▸ **AIM OF THE EXERCISE**: The whole listing should be retyped word for word, apart from the pictures it holds.

·····

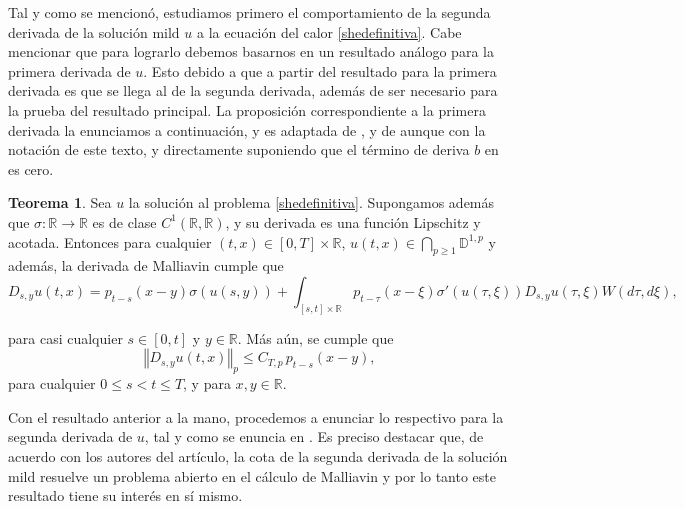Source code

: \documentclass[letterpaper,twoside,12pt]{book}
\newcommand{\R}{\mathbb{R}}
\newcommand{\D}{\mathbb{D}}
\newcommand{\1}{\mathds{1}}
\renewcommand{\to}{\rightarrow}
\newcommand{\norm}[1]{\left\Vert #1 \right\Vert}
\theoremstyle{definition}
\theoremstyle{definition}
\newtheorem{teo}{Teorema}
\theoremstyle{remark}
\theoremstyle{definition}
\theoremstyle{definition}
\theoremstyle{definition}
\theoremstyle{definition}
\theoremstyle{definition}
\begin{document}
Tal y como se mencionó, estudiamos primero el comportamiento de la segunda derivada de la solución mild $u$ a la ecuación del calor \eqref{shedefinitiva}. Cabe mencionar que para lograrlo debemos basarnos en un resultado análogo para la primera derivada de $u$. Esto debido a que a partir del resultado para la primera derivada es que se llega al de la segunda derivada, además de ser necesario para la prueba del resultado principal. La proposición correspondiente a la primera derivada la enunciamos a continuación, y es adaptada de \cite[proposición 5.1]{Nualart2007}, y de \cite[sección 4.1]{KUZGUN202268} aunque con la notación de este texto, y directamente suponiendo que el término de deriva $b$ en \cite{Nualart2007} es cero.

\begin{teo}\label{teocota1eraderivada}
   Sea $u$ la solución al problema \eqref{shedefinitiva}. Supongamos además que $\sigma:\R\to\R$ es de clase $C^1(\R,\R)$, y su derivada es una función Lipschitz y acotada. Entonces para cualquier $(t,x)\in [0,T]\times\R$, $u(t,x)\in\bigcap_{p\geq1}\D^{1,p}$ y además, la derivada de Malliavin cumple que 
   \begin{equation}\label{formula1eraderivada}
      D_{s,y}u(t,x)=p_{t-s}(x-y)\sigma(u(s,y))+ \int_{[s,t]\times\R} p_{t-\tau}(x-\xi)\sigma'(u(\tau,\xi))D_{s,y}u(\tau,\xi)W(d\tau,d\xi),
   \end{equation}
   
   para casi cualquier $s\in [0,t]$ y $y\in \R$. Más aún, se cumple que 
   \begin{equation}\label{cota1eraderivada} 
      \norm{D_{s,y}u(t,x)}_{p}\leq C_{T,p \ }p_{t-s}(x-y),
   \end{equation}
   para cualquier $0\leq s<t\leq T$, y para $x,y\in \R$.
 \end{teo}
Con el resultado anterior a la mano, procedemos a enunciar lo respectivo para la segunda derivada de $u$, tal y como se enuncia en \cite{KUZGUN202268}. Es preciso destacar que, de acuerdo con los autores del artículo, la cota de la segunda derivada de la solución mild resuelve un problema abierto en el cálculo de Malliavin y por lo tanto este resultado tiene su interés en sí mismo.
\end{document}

·····

▸ **TASK ANSWER**:
Source code

: \documentclass[letterpaper,twoside,12pt]{book}
\newcommand{\R}{\mathbb{R}}
\newcommand{\D}{\mathbb{D}}
\newcommand{\1}{\mathds{1}}
\renewcommand{\to}{\rightarrow}
\newcommand{\norm}[1]{\left\Vert #1 \right\Vert}
\theoremstyle{definition}
\theoremstyle{definition}
\newtheorem{teo}{Teorema}
\theoremstyle{remark}
\theoremstyle{definition}
\theoremstyle{definition}
\theoremstyle{definition}
\theoremstyle{definition}
\theoremstyle{definition}
\begin{document}
Tal y como se mencionó, estudiamos primero el comportamiento de la segunda derivada de la solución mild $u$ a la ecuación del calor \eqref{shedefinitiva}. Cabe mencionar que para lograrlo debemos basarnos en un resultado análogo para la primera derivada de $u$. Esto debido a que a partir del resultado para la primera derivada es que se llega al de la segunda derivada, además de ser necesario para la prueba del resultado principal. La proposición correspondiente a la primera derivada la enunciamos a continuación, y es adaptada de \cite[proposición 5.1]{Nualart2007}, y de \cite[sección 4.1]{KUZGUN202268} aunque con la notación de este texto, y directamente suponiendo que el término de deriva $b$ en \cite{Nualart2007} es cero.

\begin{teo}\label{teocota1eraderivada}
   Sea $u$ la solución al problema \eqref{shedefinitiva}. Supongamos además que $\sigma:\R\to\R$ es de clase $C^1(\R,\R)$, y su derivada es una función Lipschitz y acotada. Entonces para cualquier $(t,x)\in [0,T]\times\R$, $u(t,x)\in\bigcap_{p\geq1}\D^{1,p}$ y además, la derivada de Malliavin cumple que 
   \begin{equation}\label{formula1eraderivada}
      D_{s,y}u(t,x)=p_{t-s}(x-y)\sigma(u(s,y))+ \int_{[s,t]\times\R} p_{t-\tau}(x-\xi)\sigma'(u(\tau,\xi))D_{s,y}u(\tau,\xi)W(d\tau,d\xi),
   \end{equation}
   
   para casi cualquier $s\in [0,t]$ y $y\in \R$. Más aún, se cumple que 
   \begin{equation}\label{cota1eraderivada} 
      \norm{D_{s,y}u(t,x)}_{p}\leq C_{T,p \ }p_{t-s}(x-y),
   \end{equation}
   para cualquier $0\leq s<t\leq T$, y para $x,y\in \R$.
 \end{teo}
Con el resultado anterior a la mano, procedemos a enunciar lo respectivo para la segunda derivada de $u$, tal y como se enuncia en \cite{KUZGUN202268}. Es preciso destacar que, de acuerdo con los autores del artículo, la cota de la segunda derivada de la solución mild resuelve un problema abierto en el cálculo de Malliavin y por lo tanto este resultado tiene su interés en sí mismo.
\end{document}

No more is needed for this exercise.